Count every line below that holds the word "including", and give the number with no other words.

↓

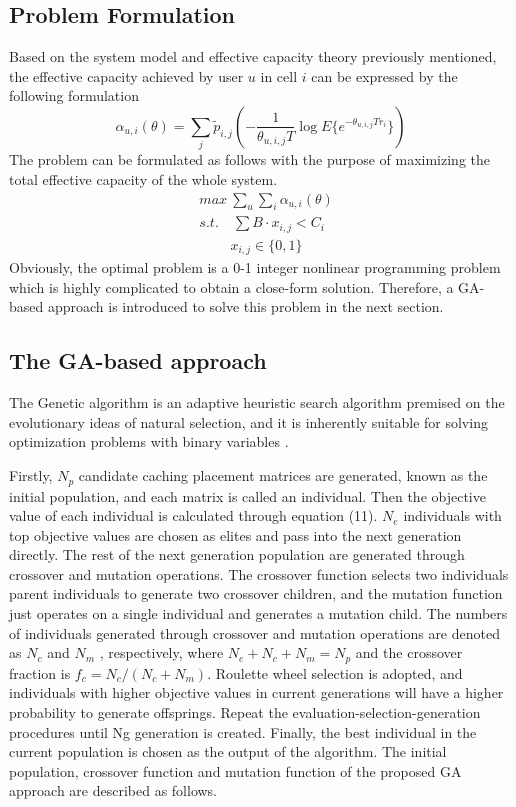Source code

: \documentclass[conference]{IEEEtran}
\begin{document}
\subsection{Problem Formulation}
Based on the system model and effective capacity theory previously mentioned, the effective capacity achieved by user $u$ in cell $i$ can be expressed by the following formulation
\begin{equation}
\alpha_{u,i}(\theta)=\sum_j{\tilde{p}_{i,j}}(-\frac{1}{\theta_{u,i,j}T}\log E\{e^{-\theta_{u,i,j}Tr_i}\})
\end{equation}
The problem can be formulated as follows with the purpose of maximizing the total effective capacity of the whole system.
\begin{equation}
 \begin{aligned}
   & {max}\ \sum_u\sum_i\alpha_{u,i}(\theta)\\
   & s.t. \quad\sum B\cdot x_{i,j}<C_i\\
   & \qquad \ x_{i,j}\in\{0,1\}
 \end{aligned}
\end{equation}
Obviously, the optimal problem is a 0-1 integer nonlinear programming problem which is highly complicated to obtain a close-form solution. Therefore, a GA-based approach is introduced to solve this problem in the next section.

\subsection{The GA-based approach}
The Genetic algorithm is an adaptive heuristic search algorithm premised on the evolutionary ideas of natural selection, and it is inherently suitable for solving optimization problems with binary variables \cite{Srinivas2002Genetic}.

Firstly, $N_p$ candidate caching placement matrices are generated, known as the initial population, and each matrix is called an individual. Then the objective value of each individual is calculated through equation (11). $N_e$ individuals with top objective values are chosen as elites and pass into the next generation directly. The rest of the next generation population are generated through crossover and mutation operations. The crossover function selects two individuals parent individuals to generate two crossover children, and the mutation function just operates on a single individual and generates a mutation child. The numbers of individuals generated through crossover and mutation operations are denoted as $N_c$ and $N_m$ , respectively, where $N_e+N_c+N_m=N_p$ and the crossover fraction is $f_c=N_c/ (N_c+N_m)$. Roulette wheel selection is adopted, and individuals with higher objective values in current generations will have a higher probability to generate offsprings. Repeat the evaluation-selection-generation procedures until Ng generation is created. Finally, the best individual in the current population is chosen as the output of the algorithm. The initial population, crossover function and mutation function of the proposed GA approach are described as follows.
\end{document}
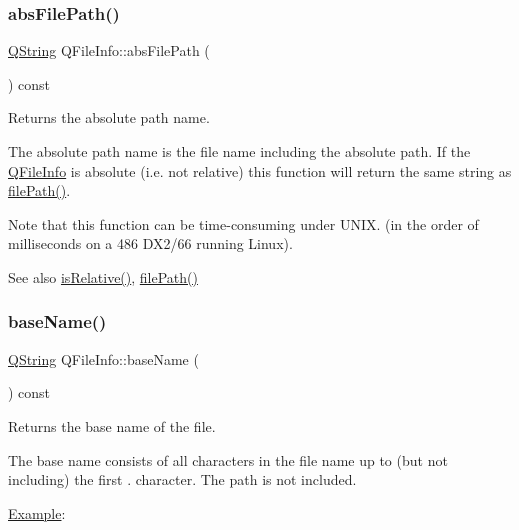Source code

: \subsubsection{\texorpdfstring{absFilePath()}{absFilePath()}}
{\footnotesize\ttfamily \mbox{\hyperlink{class_q_string}{Q\+String}} Q\+File\+Info\+::abs\+File\+Path (\begin{DoxyParamCaption}{ }\end{DoxyParamCaption}) const}

Returns the absolute path name.

The absolute path name is the file name including the absolute path. If the \mbox{\hyperlink{class_q_file_info}{Q\+File\+Info}} is absolute (i.\+e. not relative) this function will return the same string as \mbox{\hyperlink{class_q_file_info_af3dc855c31853287a4f4a17a18d68bc2}{file\+Path()}}.

Note that this function can be time-\/consuming under U\+N\+IX. (in the order of milliseconds on a 486 D\+X2/66 running Linux).

\begin{DoxySeeAlso}{See also}
\mbox{\hyperlink{class_q_file_info_ae1b2d0ad6ca05510092d0182e276a5d0}{is\+Relative()}}, \mbox{\hyperlink{class_q_file_info_af3dc855c31853287a4f4a17a18d68bc2}{file\+Path()}} 
\end{DoxySeeAlso}
\mbox{\label{class_q_file_info_a17e986f20da0f2f8239fb99c5b6ecd27}} 
\subsubsection{\texorpdfstring{baseName()}{baseName()}}
{\footnotesize\ttfamily \mbox{\hyperlink{class_q_string}{Q\+String}} Q\+File\+Info\+::base\+Name (\begin{DoxyParamCaption}{ }\end{DoxyParamCaption}) const}

Returns the base name of the file.

The base name consists of all characters in the file name up to (but not including) the first \textquotesingle{}.\textquotesingle{} character. The path is not included.

\mbox{\hyperlink{struct_example}{Example}}\+: 
\begin{DoxyCode}{0}
\end{DoxyCode}


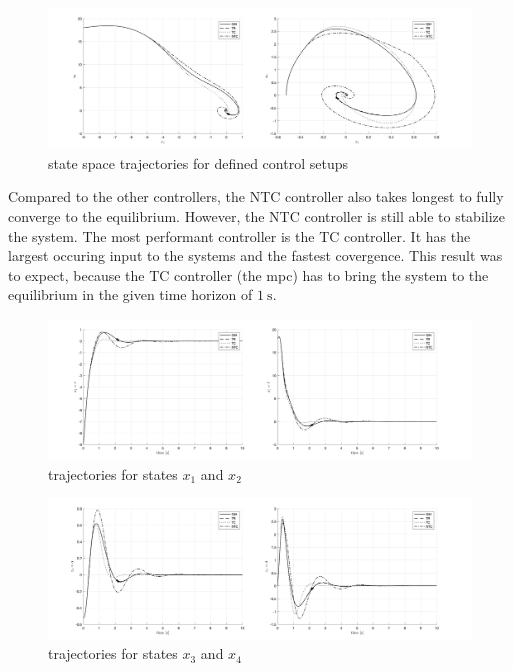 \documentclass[10pt,a4paper]{article}
\begin{document}
\begin{figure}[h]
	\begin{center}
		\includegraphics[width=\textwidth]{img/bb_states.png}
		\caption{state space trajectories for defined control setups}
		\label{pic:bb_state_space}
	\end{center}
\end{figure}

Compared to the other controllers, the NTC controller also takes longest to fully converge to the equilibrium. However, the NTC controller is still able to
stabilize the system. The most performant controller is the TC controller. It has the largest occuring input to the systems  and the fastest covergence.
This result was to expect, because the TC controller (the \gls{mpc}) has to bring the system to the equilibrium in the given time horizon of $\SI{1}{\second}$. 

\begin{figure}[h]
	\begin{center}
		\includegraphics[width=\textwidth]{img/bb_time_x1x2.png}
		\caption{trajectories for states $x_1$ and $x_2$}
		\label{pic:bb_time_x1x2}
	\end{center}
\end{figure}

\begin{figure}[h]
	\begin{center}
		\includegraphics[width=\textwidth]{img/bb_time_x3x4.png}
		\caption{trajectories for states $x_3$ and $x_4$}
		\label{pic:bb_time_x3x4}
	\end{center}
\end{figure}
\end{document}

↑

#### Solution
2